**Information provided:**
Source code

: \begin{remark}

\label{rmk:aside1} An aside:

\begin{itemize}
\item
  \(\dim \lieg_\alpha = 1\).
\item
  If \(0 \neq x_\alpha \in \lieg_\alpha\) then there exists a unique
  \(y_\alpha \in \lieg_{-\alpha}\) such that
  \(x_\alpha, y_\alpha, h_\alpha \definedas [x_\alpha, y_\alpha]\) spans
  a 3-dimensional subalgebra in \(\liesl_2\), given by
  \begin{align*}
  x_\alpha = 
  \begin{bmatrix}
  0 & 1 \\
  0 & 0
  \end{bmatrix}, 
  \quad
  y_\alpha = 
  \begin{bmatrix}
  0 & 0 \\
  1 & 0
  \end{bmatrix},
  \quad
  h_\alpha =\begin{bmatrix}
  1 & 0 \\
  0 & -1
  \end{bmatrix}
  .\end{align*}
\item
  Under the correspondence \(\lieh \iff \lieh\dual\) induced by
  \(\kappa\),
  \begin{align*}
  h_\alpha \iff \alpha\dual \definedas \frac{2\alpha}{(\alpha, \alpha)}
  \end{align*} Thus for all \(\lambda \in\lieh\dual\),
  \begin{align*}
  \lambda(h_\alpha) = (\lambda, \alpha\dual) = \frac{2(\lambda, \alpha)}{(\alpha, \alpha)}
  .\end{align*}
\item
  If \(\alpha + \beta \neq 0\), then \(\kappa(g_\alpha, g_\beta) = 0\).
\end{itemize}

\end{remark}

**Exercise details:** In full and without alteration, retype the entries above.

**Task solution:**
Source code

: \begin{remark}

\label{rmk:aside1} An aside:

\begin{itemize}
\item
  \(\dim \lieg_\alpha = 1\).
\item
  If \(0 \neq x_\alpha \in \lieg_\alpha\) then there exists a unique
  \(y_\alpha \in \lieg_{-\alpha}\) such that
  \(x_\alpha, y_\alpha, h_\alpha \definedas [x_\alpha, y_\alpha]\) spans
  a 3-dimensional subalgebra in \(\liesl_2\), given by
  \begin{align*}
  x_\alpha = 
  \begin{bmatrix}
  0 & 1 \\
  0 & 0
  \end{bmatrix}, 
  \quad
  y_\alpha = 
  \begin{bmatrix}
  0 & 0 \\
  1 & 0
  \end{bmatrix},
  \quad
  h_\alpha =\begin{bmatrix}
  1 & 0 \\
  0 & -1
  \end{bmatrix}
  .\end{align*}
\item
  Under the correspondence \(\lieh \iff \lieh\dual\) induced by
  \(\kappa\),
  \begin{align*}
  h_\alpha \iff \alpha\dual \definedas \frac{2\alpha}{(\alpha, \alpha)}
  \end{align*} Thus for all \(\lambda \in\lieh\dual\),
  \begin{align*}
  \lambda(h_\alpha) = (\lambda, \alpha\dual) = \frac{2(\lambda, \alpha)}{(\alpha, \alpha)}
  .\end{align*}
\item
  If \(\alpha + \beta \neq 0\), then \(\kappa(g_\alpha, g_\beta) = 0\).
\end{itemize}

\end{remark}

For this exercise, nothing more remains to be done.